Two weeks later, Angela's veterinarian attempted to surgically remove the tumor. However, he could remove only a portion because it had spindle-shaped cells that intertwined with Angela’s tissues and muscles.
“Dr. Hood suggested that we take Angela to LSU because they have clinical trials with animals diagnosed with cancer, and he felt they could help this complex case,” Marion said.
The Ferrantes were committed to getting Angela the best care possible. Angela had been a part of their family since they brought her home at eight weeks old.
“Dr. Jayme Looper and Dr. Jennifer Merkle from LSU reviewed her case and we received a call saying there was hope. They turned out to be Angela’s angels, too,” Marion said. Dr. Looper (LSU 1997) is a professor of veterinary radiation oncology and a board-certified oncologist, and Dr. Merkle completed her radiation oncology residency at LSU in July 2021.
Surgeons at the LSU Veterinary Teaching Hospital performed another surgery on Angela. She was diagnosed with a Grade 2 soft tissue sarcoma.

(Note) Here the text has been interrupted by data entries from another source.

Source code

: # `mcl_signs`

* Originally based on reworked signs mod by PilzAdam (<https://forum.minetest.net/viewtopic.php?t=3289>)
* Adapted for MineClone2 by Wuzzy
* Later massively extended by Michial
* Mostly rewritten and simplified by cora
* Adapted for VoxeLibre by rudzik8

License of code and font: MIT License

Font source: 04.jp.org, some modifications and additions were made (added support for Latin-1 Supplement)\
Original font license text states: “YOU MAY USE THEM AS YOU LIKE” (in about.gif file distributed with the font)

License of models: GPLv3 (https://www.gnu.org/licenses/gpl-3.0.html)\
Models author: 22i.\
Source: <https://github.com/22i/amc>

“We were scared. Everybody at LSU vet hospital was very supportive and kind during such a traumatic time in our lives. They made sure we understood our options,” Marion said.

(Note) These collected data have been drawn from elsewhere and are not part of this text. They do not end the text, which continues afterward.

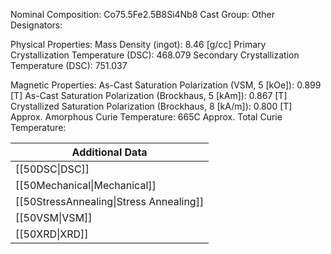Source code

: Nominal Composition: Co75.5Fe2.5B8Si4Nb8
Cast Group: 
Other Designators: 
 
Physical Properties:
Mass Density (ingot): 8.46 [g/cc]
 Primary Crystallization Temperature (DSC): 468.079
Secondary Crystallization Temperature (DSC): 751.037

Magnetic Properties:
As-Cast Saturation Polarization (VSM, 5 [kOe]): 0.899 [T]
As-Cast Saturation Polarization (Brockhaus, 5 [kAm]): 0.867 [T]
Crystallized Saturation Polarization (Brockhaus, 8 [kA/m]): 0.800 [T]
Approx. Amorphous Curie Temperature: 665C
Approx. Total Curie Temperature: 

| Additional Data                         |
| --------------------------------------- |
| [[50DSC\|DSC]]                          |
| [[50Mechanical\|Mechanical]]            |
| [[50StressAnnealing\|Stress Annealing]] |
| [[50VSM\|VSM]]                          |
| [[50XRD\|XRD]]                          |
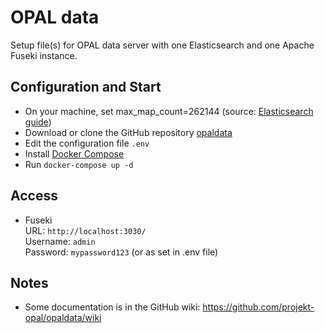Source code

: # OPAL data

Setup file(s) for OPAL data server with one Elasticsearch and one Apache Fuseki instance.

## Configuration and Start

- On your machine, set max_map_count=262144 (source: [Elasticsearch guide](https://www.elastic.co/guide/en/elasticsearch/reference/current/docker.html#docker-cli-run-prod-mode))
- Download or clone the GitHub repository [opaldata](https://github.com/projekt-opal/opaldata)
- Edit the configuration file  `.env`
- Install [Docker Compose](https://docs.docker.com/compose/install/)
- Run `docker-compose up -d`

## Access

- Fuseki  
  URL: `http://localhost:3030/`  
  Username: `admin`  
  Password: `mypassword123` (or as set in .env file)

## Notes 

* Some documentation is in the GitHub wiki: https://github.com/projekt-opal/opaldata/wiki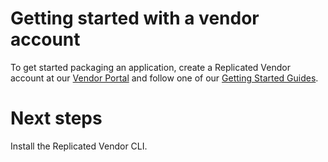 # Getting started with a vendor account

To get started packaging an application, create a Replicated Vendor account at our [Vendor Portal](https://vendor.replicated.com) and follow one of our [Getting Started Guides](/vendor/guides/).

# Next steps

Install the Replicated Vendor CLI.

In September 2019, Angela began 19 rounds of radiation therapy and completed them in October. She wore an inflatable e-collar to keep her from irritating the radiated areas inside her back leg. Angela returned to LSU for a follow-up visit in late October. Her clinicians were pleased with the healing of the irradiated areas.
Medical workups done prior to radiation therapy are very thorough. In fact, tests revealed that Angela has only one kidney.
“That was a surprise,” Marion said.
The treatments combined with surgery allowed Angela to avoid a leg amputation.
“We are so grateful she’s still with us and that we have extra time with her,” Marion said.
Angela, now 13, has intermittent lameness in her right rear limb, and Marion notices her back legs are occasionally weak.
“But we know Angela is now feeling so much better because she has started playing with her toys again and vocally letting us know it’s time to feed her,” Marion said.